In September, six parishioners will pull on six ropes and officially ring the six heavy bells of the San Gabriel Mission for the first time in nearly a decade. On Tuesday, though, workers couldn't resist a quiet little test.
"We got them up and tried them out," admitted Helen Nelson, the mission's restoration director. "I rang all six of them. I couldn't help it."
Lowered by crane from the damaged tower after the 1987 Whittier earthquake--and then kept stored and silent even longer because of the 1994 Northridge quake--the bells were rehung in front of about 200 people during a morning ceremony at the mission.
But the bells--the lightest of which weighs about 1,500 pounds, the youngest being 160 years old--remained silent until late in the day, when workers installed the clappers and gave them a little ring.
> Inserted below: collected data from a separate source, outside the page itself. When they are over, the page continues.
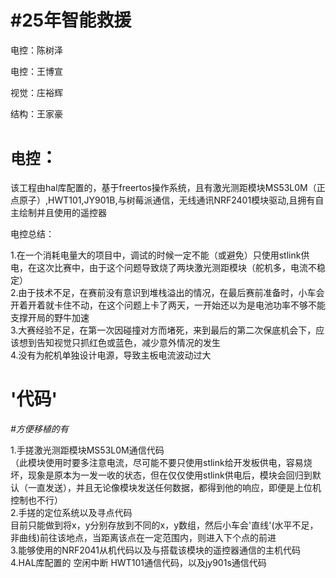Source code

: #25年智能救援
===
  电控：陈树泽
  
  电控：王博宣
  
  视觉：庄裕辉
  
  结构：王家豪
  
  
`电控`：
===
  该工程由hal库配置的，基于freertos操作系统，且有激光测距模块MS53L0M（正点原子）,HWT101,JY901B,与树莓派通信，无线通讯NRF2401模块驱动,且拥有自主绘制并且使用的遥控器
  
  电控总结：<br>
  
1.在一个消耗电量大的项目中，调试的时候一定不能（或避免）只使用stlink供电，在这次比赛中，由于这个问题导致烧了两块激光测距模块（舵机多，电流不稳定）<br>
2.由于技术不足，在赛前没有意识到堆栈溢出的情况，在最后赛前准备时，小车会开着开着就卡住不动，在这个问题上卡了两天，一开始还以为是电池功率不够不能支撑开局的野牛加速<br>
3.大赛经验不足，在第一次因碰撞对方而堵死，来到最后的第二次保底机会下，应该想到告知视觉只抓红色或蓝色，减少意外情况的发生<br>
4.没有为舵机单独设计电源，导致主板电流波动过大<br>

'代码'<br>
=
 *#方便移植的有*<br>
 
 1.手搓激光测距模块MS53L0M通信代码<br>
 （此模块使用时要多注意电流，尽可能不要只使用stlink给开发板供电，容易烧坏，现象是原本为一发一收的状态，但在仅仅使用stlink供电后，模块会回归到默认（一直发送），并且无论像模块发送任何数据，都得到他的响应，即便是上位机控制也不行）<br>
 2.手搓的定位系统以及寻点代码<br>
 目前只能做到将x，y分别存放到不同的x，y数组，然后小车会'直线'(水平不足，非曲线)前往该地点，当距离该点在一定范围内，则进入下个点的前进<br>
 3.能够使用的NRF2041从机代码以及与搭载该模块的遥控器通信的主机代码<br>
 4.HAL库配置的 空闲中断 HWT101通信代码，以及jy901s通信代码<br>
"The fourth bell has probably the most gorgeous tone," Nelson said. "It's like a call. It's a note you don't forget."
Rehanging the bells was among the last tasks to be completed before the mission celebrates its 225th anniversary--and $3 million in quake repairs and seismic retrofitting--in September.
The tower supporting an asymmetrical grouping of bells, the mission museum and the church were all damaged in the Whittier quake. The church was restored and reopened in 1993 and withstood the Northridge temblor with only superficial damage.
Founded in 1771, San Gabriel was the fourth of 21 missions built by Franciscan Padre Junipero Serra, who was beatified by the Catholic Church in 1988.
Three bells were originally hung in the bell tower, scholars believe, with three more added over the next several years--at least one obtained from traders in exchange for animal hides and tallow.